▶ [Task description]:
Please quote only the lines that start at the one with "[Lisa Kucala](../../persons/lisa_kucala/555.md) |" and go on to the last line of the data, both ends kept.

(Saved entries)
^^^^

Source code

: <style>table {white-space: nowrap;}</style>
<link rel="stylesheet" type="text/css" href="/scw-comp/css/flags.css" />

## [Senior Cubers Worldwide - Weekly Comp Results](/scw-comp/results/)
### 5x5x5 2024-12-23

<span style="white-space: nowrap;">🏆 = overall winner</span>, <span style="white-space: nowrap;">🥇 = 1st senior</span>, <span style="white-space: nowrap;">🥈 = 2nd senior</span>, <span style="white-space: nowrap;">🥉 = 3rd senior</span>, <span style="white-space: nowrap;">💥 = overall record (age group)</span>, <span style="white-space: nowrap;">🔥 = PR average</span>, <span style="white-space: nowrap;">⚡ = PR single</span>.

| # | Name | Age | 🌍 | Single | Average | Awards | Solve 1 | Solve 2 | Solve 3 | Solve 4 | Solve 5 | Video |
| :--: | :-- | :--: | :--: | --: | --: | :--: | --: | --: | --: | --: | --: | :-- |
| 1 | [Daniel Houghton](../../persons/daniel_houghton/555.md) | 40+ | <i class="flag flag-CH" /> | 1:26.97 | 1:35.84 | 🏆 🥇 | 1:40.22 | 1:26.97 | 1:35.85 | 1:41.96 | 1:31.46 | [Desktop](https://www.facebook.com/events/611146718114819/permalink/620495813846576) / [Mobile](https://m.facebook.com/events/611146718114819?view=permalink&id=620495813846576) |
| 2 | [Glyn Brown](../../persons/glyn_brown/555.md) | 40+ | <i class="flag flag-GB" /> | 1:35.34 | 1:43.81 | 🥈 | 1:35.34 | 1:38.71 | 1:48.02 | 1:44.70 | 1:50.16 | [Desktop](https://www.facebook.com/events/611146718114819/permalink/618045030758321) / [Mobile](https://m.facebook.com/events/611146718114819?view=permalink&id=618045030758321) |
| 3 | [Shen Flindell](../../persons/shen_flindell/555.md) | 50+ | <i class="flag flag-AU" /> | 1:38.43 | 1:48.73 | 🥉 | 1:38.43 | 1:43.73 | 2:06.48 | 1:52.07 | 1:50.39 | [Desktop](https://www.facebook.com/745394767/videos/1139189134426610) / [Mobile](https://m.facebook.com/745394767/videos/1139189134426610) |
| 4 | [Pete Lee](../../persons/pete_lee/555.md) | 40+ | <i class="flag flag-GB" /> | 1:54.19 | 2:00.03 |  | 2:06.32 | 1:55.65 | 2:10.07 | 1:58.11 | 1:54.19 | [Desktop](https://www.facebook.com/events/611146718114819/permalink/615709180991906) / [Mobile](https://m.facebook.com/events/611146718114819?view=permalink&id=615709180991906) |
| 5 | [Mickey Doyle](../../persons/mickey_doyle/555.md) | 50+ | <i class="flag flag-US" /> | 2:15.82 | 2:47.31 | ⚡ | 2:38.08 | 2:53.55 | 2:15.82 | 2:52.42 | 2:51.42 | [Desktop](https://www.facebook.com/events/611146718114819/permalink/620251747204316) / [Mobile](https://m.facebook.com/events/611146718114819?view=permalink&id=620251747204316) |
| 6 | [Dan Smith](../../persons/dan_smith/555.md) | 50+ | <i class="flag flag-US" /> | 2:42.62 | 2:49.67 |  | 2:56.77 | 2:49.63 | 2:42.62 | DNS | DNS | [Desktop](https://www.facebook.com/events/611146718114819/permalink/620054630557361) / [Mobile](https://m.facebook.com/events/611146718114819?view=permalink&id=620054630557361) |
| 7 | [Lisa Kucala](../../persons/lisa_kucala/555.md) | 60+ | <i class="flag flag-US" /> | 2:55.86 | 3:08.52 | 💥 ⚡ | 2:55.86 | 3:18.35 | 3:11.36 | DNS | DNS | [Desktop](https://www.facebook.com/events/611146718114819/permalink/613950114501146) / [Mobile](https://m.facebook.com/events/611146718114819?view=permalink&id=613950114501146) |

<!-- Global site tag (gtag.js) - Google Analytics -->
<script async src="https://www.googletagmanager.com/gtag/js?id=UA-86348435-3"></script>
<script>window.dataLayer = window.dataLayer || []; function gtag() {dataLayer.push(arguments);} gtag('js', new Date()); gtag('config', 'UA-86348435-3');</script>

^^^^

▶ [Exercise result]:
| 7 | [Lisa Kucala](../../persons/lisa_kucala/555.md) | 60+ | <i class="flag flag-US" /> | 2:55.86 | 3:08.52 | 💥 ⚡ | 2:55.86 | 3:18.35 | 3:11.36 | DNS | DNS | [Desktop](https://www.facebook.com/events/611146718114819/permalink/613950114501146) / [Mobile](https://m.facebook.com/events/611146718114819?view=permalink&id=613950114501146) |

<!-- Global site tag (gtag.js) - Google Analytics -->
<script async src="https://www.googletagmanager.com/gtag/js?id=UA-86348435-3"></script>
<script>window.dataLayer = window.dataLayer || []; function gtag() {dataLayer.push(arguments);} gtag('js', new Date()); gtag('config', 'UA-86348435-3');</script>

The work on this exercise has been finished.